忙しいので、朝から出る。いつもなら、午前中は会社に居るのだがそうも行かなくなって来た。
 朝一番で、先日退職の相談に来た介護支援管理者が来た。先日の退職相談に来た時のその場では、
 「在宅勤務で継続して下さい。」
 と、言って了解した筈だった。
 本人はどう算段していたのか分からない。本人しか気持ちは分からない。だから、私は何も戦略的に考えるのを止めたのだ。相手の出方次第で、対応する対処療法しかないと腹に決めたのだ。
 巧妙な奴らの気持ちに負けたのだ。その彼女が来て、
 「携帯電話は他の方に回すことにしました。」
 「在宅でシフトと電話を取ってくれると言う話だろう。」
 「それは無理です。子供が学校に行けるようになったらこうして出勤も可能ですが。」
  それだけ聞けば、あとは何も言わない。
 どうせ、その時には既に何らかのプランを持っているのだから。
 周辺からは、既に辞める準備で方々に話をしていると聞いていたが、私との約束の方を信用していた。
 ところが、事務所から聞こえてくるのは全く異なった彼女の言動だ。
 方々の事業者には辞めると言って居るし、役所関係にも言って居るという。また、同僚にも自分が引き連れて来た事務員も
 「私が辞めれば一緒に辞めるから。」
 と、言って不安を煽っていると言う。
 それなりの準備はしているだろう。ただ、言葉に出さないでその準備をしていた。同僚が、彼女の性格に合わないと次々と退職して行った。この1,2年だ。その補充を言って居たのだが、拒否していた。
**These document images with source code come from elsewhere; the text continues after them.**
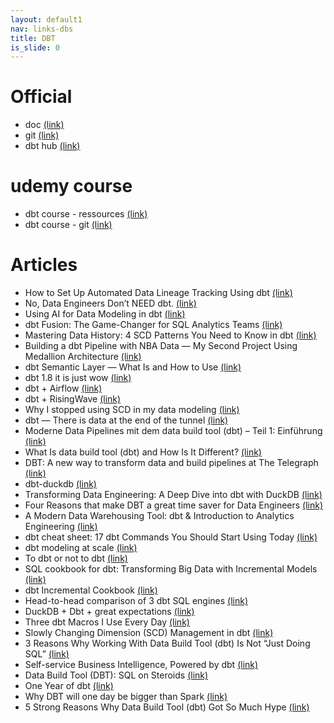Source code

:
 ```yaml
---
layout: default1
nav: links-dbs
title: DBT
is_slide: 0
---
```


# Official
- doc
[(link)](https://docs.getdbt.com/)
- git
[(link)](https://github.com/dbt-labs/dbt)
- dbt hub
[(link)](https://hub.getdbt.com/)


# udemy course
- dbt course - ressources
[(link)](https://github.com/nordquant/complete-dbt-bootcamp-zero-to-hero/blob/main/_course_resources/course-resources.md)
- dbt course - git
[(link)](https://github.com/nordquant/complete-dbt-bootcamp-zero-to-hero)



# Articles
- How to Set Up Automated Data Lineage Tracking Using dbt
[(link)](https://medium.com/@sajidkhan.sjic/how-to-set-up-automated-data-lineage-tracking-using-dbt-75203330cda5)
- No, Data Engineers Don’t NEED dbt.
[(link)](https://blog.det.life/no-data-engineers-dont-need-dbt-30573eafa15e)
- Using AI for Data Modeling in dbt
[(link)](https://medium.com/@mikldd/using-ai-for-data-modeling-in-dbt-975838054cb1)
- dbt Fusion: The Game-Changer for SQL Analytics Teams
[(link)](https://www.carlosacchi.cloud/dbt-fusion-the-game-changer-for-sql-analytics-teams-eeffba792be5)
- Mastering Data History: 4 SCD Patterns You Need to Know in dbt
[(link)](https://medium.com/@vijaygadhave2014/mastering-data-history-4-scd-patterns-you-need-to-know-in-dbt-436b97a6fc80)
- Building a dbt Pipeline with NBA Data — My Second Project Using Medallion Architecture
[(link)](https://medium.com/@aljpacho/building-a-dbt-pipeline-with-nba-data-my-second-project-using-medallion-architecture-e98ba5faf394)
- dbt Semantic Layer — What Is and How to Use
[(link)](https://medium.com/getindata-blog/dbt-semantic-layer-what-is-and-how-to-use-a8a418301c8f)
- dbt 1.8 it is just wow
[(link)](https://medium.astrafy.io/dbt-1-8-it-is-just-wow-5eb77fb273db)
- dbt + Airflow
[(link)](https://medium.com/plum-fintech/dbt-airflow-50b2c93f91cc)
- dbt + RisingWave
[(link)](https://towardsdev.com/why-dbt-is-so-popular-8f957c945106)
- Why I stopped using SCD in my data modeling
[(link)](https://medium.com/@ldlwbru0218/why-i-stopped-using-scd-in-my-data-modeling-059886ddb035)
- dbt — There is data at the end of the tunnel
[(link)](https://adrianomedeirossantos.medium.com/dbt-there-is-data-at-the-end-of-the-tunnel-4173734ae109)
- Moderne Data Pipelines mit dem data build tool (dbt) – Teil 1: Einführung
[(link)](https://blog.viadee.de/data-build-tool-einf%C3%BChrung)
- What Is data build tool (dbt) and How Is It Different?
[(link)](https://aptitive.com/blog/what-is-dbt/)
- DBT: A new way to transform data and build pipelines at The Telegraph
[(link)](https://medium.com/the-telegraph-engineering/dbt-a-new-way-to-handle-data-transformation-at-the-telegraph-868ce3964eb4)
- dbt-duckdb
[(link)](https://github.com/duckdb/dbt-duckdb)
- Transforming Data Engineering: A Deep Dive into dbt with DuckDB
[(link)](https://blog.det.life/transforming-data-engineering-a-deep-dive-into-dbt-with-duckdb-ddd3a0c1e0c2)
- Four Reasons that make DBT a great time saver for Data Engineers
[(link)](https://medium.com/@montadhar/four-reasons-that-make-dbt-a-great-time-saver-for-data-engineers-4c4ceb721522)
- A Modern Data Warehousing Tool: dbt & Introduction to Analytics Engineering
[(link)](https://medium.com/codex/a-modern-data-warehousing-tool-dbt-introduction-to-analytics-engineering-d4245d868e3c)
- dbt cheat sheet: 17 dbt Commands You Should Start Using Today
[(link)](https://medium.com/indiciumtech/17-dbt-commands-you-should-start-using-today-581998dbf8f0)
- dbt modeling at scale
[(link)](https://medium.com/checkout-com-techblog/dbt-modeling-at-scale-2614202bb5d0)
- To dbt or not to dbt
[(link)](https://medium.com/intercom-rad/to-dbt-or-not-to-dbt-4e2d04f27d3a)
- SQL cookbook for dbt: Transforming Big Data with Incremental Models
[(link)](https://blog.det.life/sql-cookbook-for-dbt-transforming-big-data-with-incremental-models-48a91d1f5b56)
- dbt Incremental Cookbook
[(link)](https://medium.com/@aaronbannin/dbt-incremental-cookbook-d70331ef879a)
- Head-to-head comparison of 3 dbt SQL engines
[(link)](https://medium.com/datamindedbe/head-to-head-comparison-of-dbt-sql-engines-497d71535881)
- DuckDB + Dbt + great expectations
[(link)](https://pran-kohli-1990.medium.com/duckdb-dbt-great-expectations-awesome-data-pipelines-8b459ccd7afc)
- Three dbt Macros I Use Every Day
[(link)](https://noahlk.medium.com/three-dbt-macros-i-use-every-day-2966b3ad9b26)
- Slowly Changing Dimension (SCD) Management in dbt
[(link)](https://medium.com/@seckindinc/slowly-changing-dimension-scd-management-in-dbt-878cbcb9513a)
- 3 Reasons Why Working With Data Build Tool (dbt) Is Not “Just Doing SQL”
[(link)](https://medium.com/@lgsoliveira/3-reasons-why-working-with-data-build-tool-dbt-is-not-just-doing-sql-5b8d9c40a591)
- Self-service Business Intelligence, Powered by dbt
[(link)](https://medium.com/modern-business-intelligence/self-service-business-intelligence-powered-by-dbt-3b7e24a92e27)
- Data Build Tool (DBT): SQL on Steroids
[(link)](https://tech.bolt.com/data-build-tool-dbt-sql-on-steroids-f4e4622e3ce8)
- One Year of dbt
[(link)](https://tech.devoted.com/one-year-of-dbt-b2e8474841ca)
- Why DBT will one day be bigger than Spark
[(link)](https://medium.com/datamindedbe/why-dbt-will-one-day-be-bigger-than-spark-2225cadbdad0)
- 5 Strong Reasons Why Data Build Tool (dbt) Got So Much Hype
[(link)](https://levelup.gitconnected.com/5-strong-reasons-why-data-build-tool-dbt-got-so-much-hype-9030dda48b74)




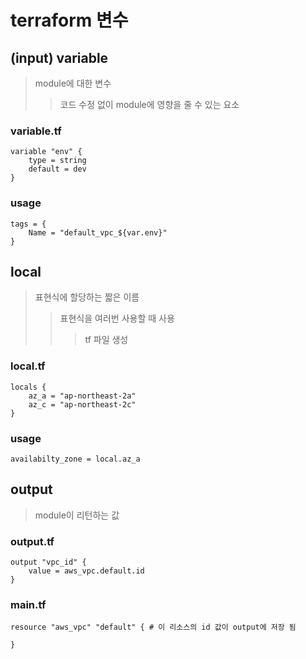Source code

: # terraform 변수

## (input) variable

> module에 대한 변수
>
> > 코드 수정 없이 module에 영향을 줄 수 있는 요소

### variable.tf

```
variable "env" {
    type = string
    default = dev
}
```

### usage

```
tags = {
    Name = "default_vpc_${var.env}"
}
```

## local

> 표현식에 할당하는 짧은 이름
>
> > 표현식을 여러번 사용할 때 사용
> >
> > > tf 파일 생성

### local.tf

```
locals {
    az_a = "ap-northeast-2a"
    az_c = "ap-northeast-2c"
}
```

### usage

```
availabilty_zone = local.az_a
```

## output

> module이 리턴하는 값

### output.tf

```
output "vpc_id" {
    value = aws_vpc.default.id
}
```

### main.tf

```
resource "aws_vpc" "default" { # 이 리소스의 id 값이 output에 저장 됨

}
```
 それが長期間かけた準備だったのだろうか。退職願も出さずに、私に下駄を預ける形を取っているのだが、それもまた何かあるのか不明だ。他の者や周辺に退職をほのめかして、多くの事業者や自立支援センターなどから勧誘が来ていると言う。
 実際のところ、子供の不登校と暴力、家出などが重なって悩んでいてその結果となったと言うのだが、どうなのか。
 その話を聞き、隣のイオンモールの喫茶店に向かった。防災関係のセミナー業者とNPO法人常勤理事がコンタクトを取っていて、当社のサロンのイベントや就労支援の授業に活かしたいというのが、彼女なりの考えだ。
 その男との第一印象は良くない。何か仏頂面だ。帰ろうと思ったが、彼女が居るので我慢した。
 私には珍しく、一生懸命になっている彼女の顔を潰さないように、愛想を振撒いて頑張った。しかし、段々と化けの皮が見えて来た。
 彼女の思いとは全く異なった相手だった。防災関係で会ってくれと彼女に言われて立ち会ったのだが、持って来た資料は「BCP」事業継承計画作成のものだ。それも、自分たちの会社ではなく、商工会議所の作成物だった。
 話を聞いたが、遮って確認した。
 「防災関係の会社だと聞いて来たのだが、お宅はBCP書類を作る関係の会社の者か。」
 そう言って、再度、防災は切り口を分かり易くするために、言って居るのか聞くと
 「災害で企業の継続が出来なくなった場合を想定して、各種書類を作成するコンサルタント会社です。」
 つまり、事業継承を隠してみんなが受け入れやすい「防災」を表に出している営業手法を取るやり方に当社NPO法人常勤理事が引っ掛かっただけだ。商工会議所の名前や資料を出して殊更信用を得ようとしているのだが、
 「幾ら言継承の話をしても、継承する人材がいないと話にならない。文書だけ作って受け取る人がいない。それを、セットにしないと話にならない。」
 「色々、NPO法人常勤理事さんの話を聞くと、お手伝いできる部分が沢山あると思います。」
 何度か発展性のある話をふったが、ああでもないこうでもないと言い、そのうえ、役所の名前を多分に使用するので、もう何の興味もない。
 銀行に立ち寄ってから、工事中のサロンに向かった。そこでは、町内会のお中元大売出しイベントをやっていて、その協賛として路上にテーブルを出して「認知症初期診断」ゲームを好評の内に最終日を迎えていたのだ。
 その応援に行ったのだが、その場に友達の国際弁理士が来た。私のアイデアで行って居る認知症初期診断」ゲームが特許の対象になるというのだ。その申請をお願いたので、現物を確認して、持って帰って貰う事になったのだ。
 その時に、私が取得した待ちに待った商標登録証を持って来た。それを、手に記念写真を撮った。
「今後一緒に知財の分野を開拓して行こう。」
 と、話し合った。
 一旦戻って、仕事をしてから再び最終日の最後の「認知症初期診断」ゲームとチラシを撒いて、無くなり次第早目に終わった。
 再び一旦戻って、夜に備えて汗まみれになった体にシャワーを浴びせて、一眠り。
 6時半過ぎに出て、約束の駅前の居酒屋へ。今日は、先日下打ち合わせした6月一杯で廃止した事業者との具体的な仕事の話だった。5人で会ったが、一人話を他の方向に持って行くこの地区の居宅介護支援センター管理者が居たが、予想通りに色々困ったが、話は通じていたので、何とか進められると思う。